About this task.
The records sit below. Return every line in them that holds the word "documentation".

Dataset records:
________________________________________

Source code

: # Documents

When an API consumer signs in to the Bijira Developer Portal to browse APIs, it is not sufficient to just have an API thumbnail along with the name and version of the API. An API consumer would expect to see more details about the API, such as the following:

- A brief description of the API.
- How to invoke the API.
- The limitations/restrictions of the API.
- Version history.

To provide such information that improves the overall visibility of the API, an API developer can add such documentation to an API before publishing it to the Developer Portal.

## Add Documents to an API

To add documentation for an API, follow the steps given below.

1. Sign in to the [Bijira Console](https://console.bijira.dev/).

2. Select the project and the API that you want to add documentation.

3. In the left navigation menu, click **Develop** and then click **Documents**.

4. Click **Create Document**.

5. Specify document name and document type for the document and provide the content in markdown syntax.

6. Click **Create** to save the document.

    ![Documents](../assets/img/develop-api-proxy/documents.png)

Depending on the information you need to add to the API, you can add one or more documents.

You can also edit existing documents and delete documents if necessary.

________________________________________

Problem solution.
To provide such information that improves the overall visibility of the API, an API developer can add such documentation to an API before publishing it to the Developer Portal.
To add documentation for an API, follow the steps given below.
2. Select the project and the API that you want to add documentation.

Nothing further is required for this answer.